◆ Recorded information:
────
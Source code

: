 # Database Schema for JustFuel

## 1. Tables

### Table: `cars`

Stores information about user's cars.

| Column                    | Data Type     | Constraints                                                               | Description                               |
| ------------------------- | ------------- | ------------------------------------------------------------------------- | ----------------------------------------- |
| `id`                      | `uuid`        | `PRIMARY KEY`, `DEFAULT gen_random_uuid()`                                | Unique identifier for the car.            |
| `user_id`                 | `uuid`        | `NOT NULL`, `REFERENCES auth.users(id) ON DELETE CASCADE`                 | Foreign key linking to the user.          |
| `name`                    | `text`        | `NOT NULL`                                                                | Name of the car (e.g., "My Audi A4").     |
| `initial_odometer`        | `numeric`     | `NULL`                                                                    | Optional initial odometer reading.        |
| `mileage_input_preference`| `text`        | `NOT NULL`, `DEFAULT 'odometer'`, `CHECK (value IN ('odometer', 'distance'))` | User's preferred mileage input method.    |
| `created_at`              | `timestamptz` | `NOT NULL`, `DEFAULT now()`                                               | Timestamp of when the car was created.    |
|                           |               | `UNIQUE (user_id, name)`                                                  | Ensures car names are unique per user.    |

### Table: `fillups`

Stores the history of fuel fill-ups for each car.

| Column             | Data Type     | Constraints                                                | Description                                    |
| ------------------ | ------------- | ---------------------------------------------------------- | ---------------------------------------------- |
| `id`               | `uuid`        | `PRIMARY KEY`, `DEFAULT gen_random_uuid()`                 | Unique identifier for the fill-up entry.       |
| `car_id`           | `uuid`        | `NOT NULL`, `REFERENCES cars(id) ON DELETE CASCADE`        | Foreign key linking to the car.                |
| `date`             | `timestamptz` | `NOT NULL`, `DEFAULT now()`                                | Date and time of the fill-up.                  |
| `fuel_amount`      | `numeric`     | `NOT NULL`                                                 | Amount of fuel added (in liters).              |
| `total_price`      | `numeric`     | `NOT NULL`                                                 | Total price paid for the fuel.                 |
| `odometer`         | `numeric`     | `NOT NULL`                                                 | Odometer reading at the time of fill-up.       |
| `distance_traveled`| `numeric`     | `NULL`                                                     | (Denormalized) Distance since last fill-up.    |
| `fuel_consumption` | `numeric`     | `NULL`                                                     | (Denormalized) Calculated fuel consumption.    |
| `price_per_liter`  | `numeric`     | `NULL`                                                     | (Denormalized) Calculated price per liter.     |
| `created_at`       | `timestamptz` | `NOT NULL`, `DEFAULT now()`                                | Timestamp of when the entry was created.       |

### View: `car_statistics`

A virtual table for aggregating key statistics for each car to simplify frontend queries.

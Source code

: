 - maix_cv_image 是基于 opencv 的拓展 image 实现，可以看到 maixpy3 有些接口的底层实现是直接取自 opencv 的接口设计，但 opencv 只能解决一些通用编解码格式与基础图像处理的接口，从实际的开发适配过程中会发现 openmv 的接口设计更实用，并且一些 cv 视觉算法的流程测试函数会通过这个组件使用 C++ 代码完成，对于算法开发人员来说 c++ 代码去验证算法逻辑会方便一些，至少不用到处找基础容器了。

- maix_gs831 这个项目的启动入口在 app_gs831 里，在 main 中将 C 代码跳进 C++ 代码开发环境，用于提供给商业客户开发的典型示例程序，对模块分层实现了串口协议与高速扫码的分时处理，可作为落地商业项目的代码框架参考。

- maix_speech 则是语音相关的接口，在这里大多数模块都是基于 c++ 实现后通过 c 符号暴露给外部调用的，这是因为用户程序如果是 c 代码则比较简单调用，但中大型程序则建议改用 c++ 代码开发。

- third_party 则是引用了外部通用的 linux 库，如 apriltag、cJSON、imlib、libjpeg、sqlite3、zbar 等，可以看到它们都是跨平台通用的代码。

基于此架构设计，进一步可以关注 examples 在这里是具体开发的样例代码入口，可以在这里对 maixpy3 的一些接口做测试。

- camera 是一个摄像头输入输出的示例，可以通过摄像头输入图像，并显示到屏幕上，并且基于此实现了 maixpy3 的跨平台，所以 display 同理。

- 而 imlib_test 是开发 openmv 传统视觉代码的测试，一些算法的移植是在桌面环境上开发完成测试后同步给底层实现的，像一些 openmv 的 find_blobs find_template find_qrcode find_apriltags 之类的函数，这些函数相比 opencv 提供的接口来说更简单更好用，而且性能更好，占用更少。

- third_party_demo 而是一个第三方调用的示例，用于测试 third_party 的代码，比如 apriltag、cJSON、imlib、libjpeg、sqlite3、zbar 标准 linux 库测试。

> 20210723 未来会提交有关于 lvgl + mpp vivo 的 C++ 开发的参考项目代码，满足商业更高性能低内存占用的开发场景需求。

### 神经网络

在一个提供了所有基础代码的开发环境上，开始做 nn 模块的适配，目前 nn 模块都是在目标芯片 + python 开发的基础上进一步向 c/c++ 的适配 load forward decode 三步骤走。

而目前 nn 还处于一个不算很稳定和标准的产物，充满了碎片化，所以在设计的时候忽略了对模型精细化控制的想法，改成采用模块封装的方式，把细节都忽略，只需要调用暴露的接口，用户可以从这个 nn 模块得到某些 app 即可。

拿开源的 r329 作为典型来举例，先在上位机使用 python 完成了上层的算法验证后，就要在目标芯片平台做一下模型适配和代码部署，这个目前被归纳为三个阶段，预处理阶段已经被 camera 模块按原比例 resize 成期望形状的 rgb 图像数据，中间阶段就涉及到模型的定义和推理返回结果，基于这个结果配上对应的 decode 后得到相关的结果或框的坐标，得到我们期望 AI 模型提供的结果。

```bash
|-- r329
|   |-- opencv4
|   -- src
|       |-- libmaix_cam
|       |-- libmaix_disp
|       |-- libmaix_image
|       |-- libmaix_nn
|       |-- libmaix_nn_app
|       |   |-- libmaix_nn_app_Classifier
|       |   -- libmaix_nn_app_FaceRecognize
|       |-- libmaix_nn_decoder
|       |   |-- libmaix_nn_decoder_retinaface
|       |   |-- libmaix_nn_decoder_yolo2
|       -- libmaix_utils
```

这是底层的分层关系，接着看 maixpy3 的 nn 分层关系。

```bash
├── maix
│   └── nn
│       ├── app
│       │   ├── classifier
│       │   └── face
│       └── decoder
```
────
◆ What to do:
Print the data above exactly as it was provided.

◆ Result below:
Source code

: # Database Schema for JustFuel

## 1. Tables

### Table: `cars`

Stores information about user's cars.

| Column                    | Data Type     | Constraints                                                               | Description                               |
| ------------------------- | ------------- | ------------------------------------------------------------------------- | ----------------------------------------- |
| `id`                      | `uuid`        | `PRIMARY KEY`, `DEFAULT gen_random_uuid()`                                | Unique identifier for the car.            |
| `user_id`                 | `uuid`        | `NOT NULL`, `REFERENCES auth.users(id) ON DELETE CASCADE`                 | Foreign key linking to the user.          |
| `name`                    | `text`        | `NOT NULL`                                                                | Name of the car (e.g., "My Audi A4").     |
| `initial_odometer`        | `numeric`     | `NULL`                                                                    | Optional initial odometer reading.        |
| `mileage_input_preference`| `text`        | `NOT NULL`, `DEFAULT 'odometer'`, `CHECK (value IN ('odometer', 'distance'))` | User's preferred mileage input method.    |
| `created_at`              | `timestamptz` | `NOT NULL`, `DEFAULT now()`                                               | Timestamp of when the car was created.    |
|                           |               | `UNIQUE (user_id, name)`                                                  | Ensures car names are unique per user.    |

### Table: `fillups`

Stores the history of fuel fill-ups for each car.

| Column             | Data Type     | Constraints                                                | Description                                    |
| ------------------ | ------------- | ---------------------------------------------------------- | ---------------------------------------------- |
| `id`               | `uuid`        | `PRIMARY KEY`, `DEFAULT gen_random_uuid()`                 | Unique identifier for the fill-up entry.       |
| `car_id`           | `uuid`        | `NOT NULL`, `REFERENCES cars(id) ON DELETE CASCADE`        | Foreign key linking to the car.                |
| `date`             | `timestamptz` | `NOT NULL`, `DEFAULT now()`                                | Date and time of the fill-up.                  |
| `fuel_amount`      | `numeric`     | `NOT NULL`                                                 | Amount of fuel added (in liters).              |
| `total_price`      | `numeric`     | `NOT NULL`                                                 | Total price paid for the fuel.                 |
| `odometer`         | `numeric`     | `NOT NULL`                                                 | Odometer reading at the time of fill-up.       |
| `distance_traveled`| `numeric`     | `NULL`                                                     | (Denormalized) Distance since last fill-up.    |
| `fuel_consumption` | `numeric`     | `NULL`                                                     | (Denormalized) Calculated fuel consumption.    |
| `price_per_liter`  | `numeric`     | `NULL`                                                     | (Denormalized) Calculated price per liter.     |
| `created_at`       | `timestamptz` | `NOT NULL`, `DEFAULT now()`                                | Timestamp of when the entry was created.       |

### View: `car_statistics`

A virtual table for aggregating key statistics for each car to simplify frontend queries.

Source code

: - maix_cv_image 是基于 opencv 的拓展 image 实现，可以看到 maixpy3 有些接口的底层实现是直接取自 opencv 的接口设计，但 opencv 只能解决一些通用编解码格式与基础图像处理的接口，从实际的开发适配过程中会发现 openmv 的接口设计更实用，并且一些 cv 视觉算法的流程测试函数会通过这个组件使用 C++ 代码完成，对于算法开发人员来说 c++ 代码去验证算法逻辑会方便一些，至少不用到处找基础容器了。

- maix_gs831 这个项目的启动入口在 app_gs831 里，在 main 中将 C 代码跳进 C++ 代码开发环境，用于提供给商业客户开发的典型示例程序，对模块分层实现了串口协议与高速扫码的分时处理，可作为落地商业项目的代码框架参考。

- maix_speech 则是语音相关的接口，在这里大多数模块都是基于 c++ 实现后通过 c 符号暴露给外部调用的，这是因为用户程序如果是 c 代码则比较简单调用，但中大型程序则建议改用 c++ 代码开发。

- third_party 则是引用了外部通用的 linux 库，如 apriltag、cJSON、imlib、libjpeg、sqlite3、zbar 等，可以看到它们都是跨平台通用的代码。

基于此架构设计，进一步可以关注 examples 在这里是具体开发的样例代码入口，可以在这里对 maixpy3 的一些接口做测试。

- camera 是一个摄像头输入输出的示例，可以通过摄像头输入图像，并显示到屏幕上，并且基于此实现了 maixpy3 的跨平台，所以 display 同理。

- 而 imlib_test 是开发 openmv 传统视觉代码的测试，一些算法的移植是在桌面环境上开发完成测试后同步给底层实现的，像一些 openmv 的 find_blobs find_template find_qrcode find_apriltags 之类的函数，这些函数相比 opencv 提供的接口来说更简单更好用，而且性能更好，占用更少。

- third_party_demo 而是一个第三方调用的示例，用于测试 third_party 的代码，比如 apriltag、cJSON、imlib、libjpeg、sqlite3、zbar 标准 linux 库测试。

> 20210723 未来会提交有关于 lvgl + mpp vivo 的 C++ 开发的参考项目代码，满足商业更高性能低内存占用的开发场景需求。

### 神经网络

在一个提供了所有基础代码的开发环境上，开始做 nn 模块的适配，目前 nn 模块都是在目标芯片 + python 开发的基础上进一步向 c/c++ 的适配 load forward decode 三步骤走。

而目前 nn 还处于一个不算很稳定和标准的产物，充满了碎片化，所以在设计的时候忽略了对模型精细化控制的想法，改成采用模块封装的方式，把细节都忽略，只需要调用暴露的接口，用户可以从这个 nn 模块得到某些 app 即可。

拿开源的 r329 作为典型来举例，先在上位机使用 python 完成了上层的算法验证后，就要在目标芯片平台做一下模型适配和代码部署，这个目前被归纳为三个阶段，预处理阶段已经被 camera 模块按原比例 resize 成期望形状的 rgb 图像数据，中间阶段就涉及到模型的定义和推理返回结果，基于这个结果配上对应的 decode 后得到相关的结果或框的坐标，得到我们期望 AI 模型提供的结果。

```bash
|-- r329
|   |-- opencv4
|   -- src
|       |-- libmaix_cam
|       |-- libmaix_disp
|       |-- libmaix_image
|       |-- libmaix_nn
|       |-- libmaix_nn_app
|       |   |-- libmaix_nn_app_Classifier
|       |   -- libmaix_nn_app_FaceRecognize
|       |-- libmaix_nn_decoder
|       |   |-- libmaix_nn_decoder_retinaface
|       |   |-- libmaix_nn_decoder_yolo2
|       -- libmaix_utils
```

这是底层的分层关系，接着看 maixpy3 的 nn 分层关系。

```bash
├── maix
│   └── nn
│       ├── app
│       │   ├── classifier
│       │   └── face
│       └── decoder
```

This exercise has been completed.